START Task inputs

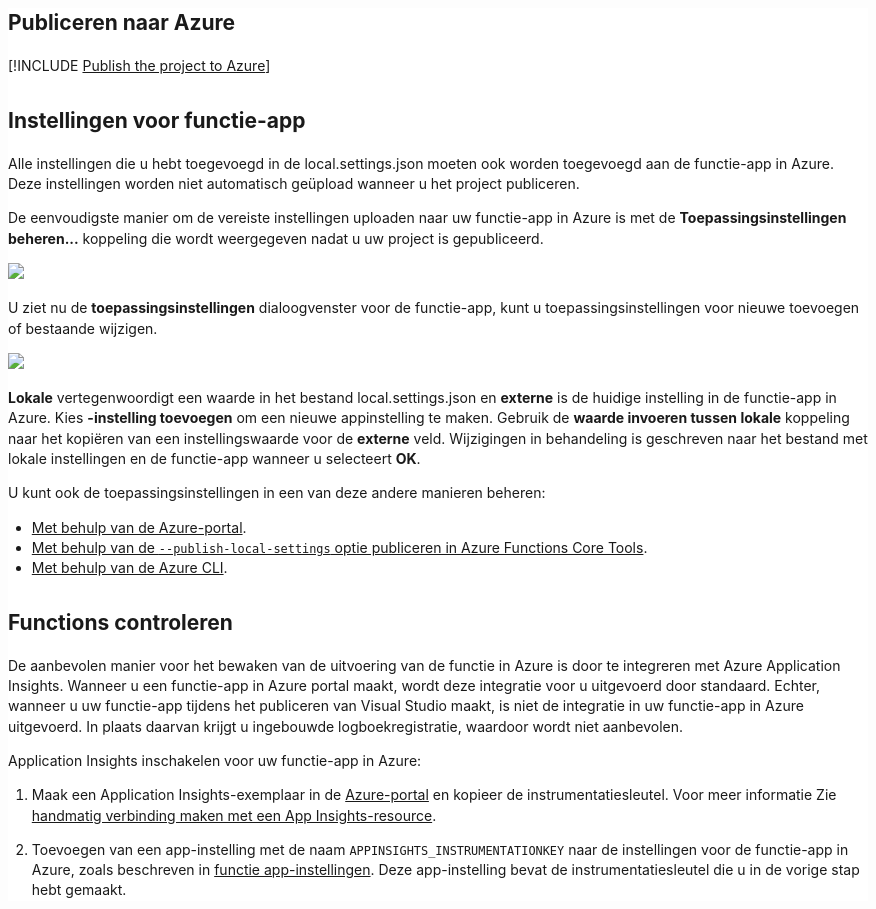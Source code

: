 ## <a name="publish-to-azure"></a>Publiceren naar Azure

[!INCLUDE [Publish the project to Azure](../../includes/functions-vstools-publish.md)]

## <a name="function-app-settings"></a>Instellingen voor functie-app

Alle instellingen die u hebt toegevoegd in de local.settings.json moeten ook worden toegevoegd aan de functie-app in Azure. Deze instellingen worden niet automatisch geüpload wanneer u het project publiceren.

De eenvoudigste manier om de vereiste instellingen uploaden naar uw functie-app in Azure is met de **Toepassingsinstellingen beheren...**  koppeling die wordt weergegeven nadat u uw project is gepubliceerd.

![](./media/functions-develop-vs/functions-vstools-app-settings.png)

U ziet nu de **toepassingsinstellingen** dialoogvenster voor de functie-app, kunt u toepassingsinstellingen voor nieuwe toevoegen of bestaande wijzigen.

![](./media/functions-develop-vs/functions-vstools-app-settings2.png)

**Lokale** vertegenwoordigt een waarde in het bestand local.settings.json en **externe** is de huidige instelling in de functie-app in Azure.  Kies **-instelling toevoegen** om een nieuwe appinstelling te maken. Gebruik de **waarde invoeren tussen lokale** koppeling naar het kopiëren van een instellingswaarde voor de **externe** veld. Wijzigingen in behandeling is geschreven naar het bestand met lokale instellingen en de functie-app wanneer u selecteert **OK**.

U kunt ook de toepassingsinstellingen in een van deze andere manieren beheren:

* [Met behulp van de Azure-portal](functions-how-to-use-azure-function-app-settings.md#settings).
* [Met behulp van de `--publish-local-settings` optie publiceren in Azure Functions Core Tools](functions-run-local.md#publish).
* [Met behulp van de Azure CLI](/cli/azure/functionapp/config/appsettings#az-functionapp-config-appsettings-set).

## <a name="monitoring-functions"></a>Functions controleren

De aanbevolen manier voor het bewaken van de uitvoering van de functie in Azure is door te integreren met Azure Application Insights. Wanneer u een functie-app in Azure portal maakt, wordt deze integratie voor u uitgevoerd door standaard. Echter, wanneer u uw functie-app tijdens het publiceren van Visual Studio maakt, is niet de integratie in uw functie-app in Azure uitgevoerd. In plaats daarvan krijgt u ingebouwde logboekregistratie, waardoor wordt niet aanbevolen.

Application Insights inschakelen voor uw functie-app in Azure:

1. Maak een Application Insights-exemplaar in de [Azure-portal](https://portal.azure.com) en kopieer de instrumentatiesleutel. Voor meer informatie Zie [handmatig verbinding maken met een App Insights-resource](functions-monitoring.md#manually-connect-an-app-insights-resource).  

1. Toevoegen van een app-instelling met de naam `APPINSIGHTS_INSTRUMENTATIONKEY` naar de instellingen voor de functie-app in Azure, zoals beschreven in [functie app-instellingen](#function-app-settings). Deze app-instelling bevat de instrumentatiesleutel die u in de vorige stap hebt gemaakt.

END Task inputs

_Work order_
Repeat all the records exactly, images excluded.

_Exercise answer_
Source code

: ## <a name="publish-to-azure"></a>Publiceren naar Azure

[!INCLUDE [Publish the project to Azure](../../includes/functions-vstools-publish.md)]

## <a name="function-app-settings"></a>Instellingen voor functie-app

Alle instellingen die u hebt toegevoegd in de local.settings.json moeten ook worden toegevoegd aan de functie-app in Azure. Deze instellingen worden niet automatisch geüpload wanneer u het project publiceren.

De eenvoudigste manier om de vereiste instellingen uploaden naar uw functie-app in Azure is met de **Toepassingsinstellingen beheren...**  koppeling die wordt weergegeven nadat u uw project is gepubliceerd.

![](./media/functions-develop-vs/functions-vstools-app-settings.png)

U ziet nu de **toepassingsinstellingen** dialoogvenster voor de functie-app, kunt u toepassingsinstellingen voor nieuwe toevoegen of bestaande wijzigen.

![](./media/functions-develop-vs/functions-vstools-app-settings2.png)

**Lokale** vertegenwoordigt een waarde in het bestand local.settings.json en **externe** is de huidige instelling in de functie-app in Azure.  Kies **-instelling toevoegen** om een nieuwe appinstelling te maken. Gebruik de **waarde invoeren tussen lokale** koppeling naar het kopiëren van een instellingswaarde voor de **externe** veld. Wijzigingen in behandeling is geschreven naar het bestand met lokale instellingen en de functie-app wanneer u selecteert **OK**.

U kunt ook de toepassingsinstellingen in een van deze andere manieren beheren:

* [Met behulp van de Azure-portal](functions-how-to-use-azure-function-app-settings.md#settings).
* [Met behulp van de `--publish-local-settings` optie publiceren in Azure Functions Core Tools](functions-run-local.md#publish).
* [Met behulp van de Azure CLI](/cli/azure/functionapp/config/appsettings#az-functionapp-config-appsettings-set).

## <a name="monitoring-functions"></a>Functions controleren

De aanbevolen manier voor het bewaken van de uitvoering van de functie in Azure is door te integreren met Azure Application Insights. Wanneer u een functie-app in Azure portal maakt, wordt deze integratie voor u uitgevoerd door standaard. Echter, wanneer u uw functie-app tijdens het publiceren van Visual Studio maakt, is niet de integratie in uw functie-app in Azure uitgevoerd. In plaats daarvan krijgt u ingebouwde logboekregistratie, waardoor wordt niet aanbevolen.

Application Insights inschakelen voor uw functie-app in Azure:

1. Maak een Application Insights-exemplaar in de [Azure-portal](https://portal.azure.com) en kopieer de instrumentatiesleutel. Voor meer informatie Zie [handmatig verbinding maken met een App Insights-resource](functions-monitoring.md#manually-connect-an-app-insights-resource).  

1. Toevoegen van een app-instelling met de naam `APPINSIGHTS_INSTRUMENTATIONKEY` naar de instellingen voor de functie-app in Azure, zoals beschreven in [functie app-instellingen](#function-app-settings). Deze app-instelling bevat de instrumentatiesleutel die u in de vorige stap hebt gemaakt.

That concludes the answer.